Methodologies: A deaf lens
During a workshop led by Professor Adrian Blackledge, Translanguaging and the Body, it was clear that we were able to easily recognize and analyze various data sets because of our lived experience of visuality and multimodal languaging. Adrian showed a short film clip of a brief interaction that included a communication “break-down” between two participants at a service counter in a public library. Amandine recognized the meaning of one of the participants’ gestures, contributing to new insight for the group. As deaf researchers, our experience with visual communication modalities allowed for new insights into data analysis.
We found the workshop on visual methodologies especially thought-provoking. We had already used some of the approaches to data collection, e.g. collecting drawings from deaf people, but this workshop pulled all of the threads together. One of the things we found most interesting was the use of drawings to map the movement of people in a given space, such as the preference for a certain door over others, and drawing/mapping as a way of eliciting data, such as asking people to draw a map of a space that’s important for them, to get insight in how people perceive and experience these spaces.
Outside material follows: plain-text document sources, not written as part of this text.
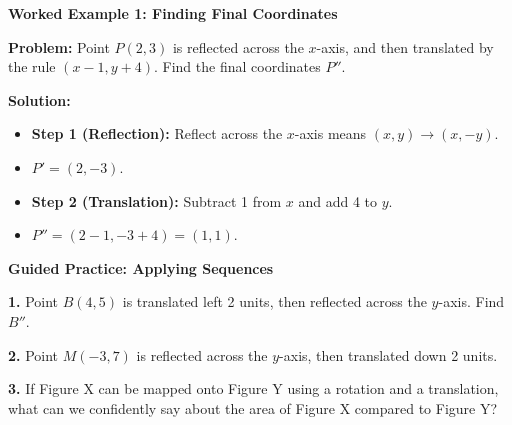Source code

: \documentclass[12pt, letterpaper, fleqn]{article}
\begin{document}
\begin{tcolorbox}[colback=white, colframe=black!25, boxrule=0.6pt, arc=4mm, left=6mm, right=6mm, top=5mm, bottom=5mm]

\textbf{Worked Example 1: Finding Final Coordinates}

\medskip

\textbf{Problem:} Point $P(2, 3)$ is reflected across the $x$-axis, and then translated by the rule $(x-1, y+4)$. Find the final coordinates $P''$.

\medskip

\textbf{Solution:}
\begin{itemize}
    \item \textbf{Step 1 (Reflection):} Reflect across the $x$-axis means $(x, y) \rightarrow (x, -y)$. 
    \item $P' = (2, -3)$.
    \item \textbf{Step 2 (Translation):} Subtract 1 from $x$ and add 4 to $y$.
    \item $P'' = (2 - 1, -3 + 4) = (1, 1)$.
\end{itemize}

\end{tcolorbox}

\vspace{4mm}

\begin{tcolorbox}[colback=white!15, colframe=black, boxrule=1.5pt, arc=4mm, left=6mm, right=6mm, top=5mm, bottom=5mm]

\textbf{Guided Practice: Applying Sequences}

\medskip

\noindent
\textbf{1.} Point $B(4, 5)$ is translated left 2 units, then reflected across the $y$-axis. Find $B''$. 
\vspace{1.5cm}

\noindent
\textbf{2.} Point $M(-3, 7)$ is reflected across the $y$-axis, then translated down 2 units. 
\vspace{1.5cm}

\noindent
\textbf{3.} If Figure X can be mapped onto Figure Y using a rotation and a translation, what can we confidently say about the area of Figure X compared to Figure Y? 
\vspace{1.5cm}

\end{tcolorbox}
\end{document}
These methodologies are especially useful for MobileDeaf as we study mobility and how deaf people move through spaces, as well as use spaces and the things available in those spaces as a part of their communicative repertoire.
We were inspired by this summer school and returned to Edinburgh with new ideas for our individual projects. The knowledge we gained from this course and the interactions with our colleagues gave us resources we will use as a team as we move forward with our research.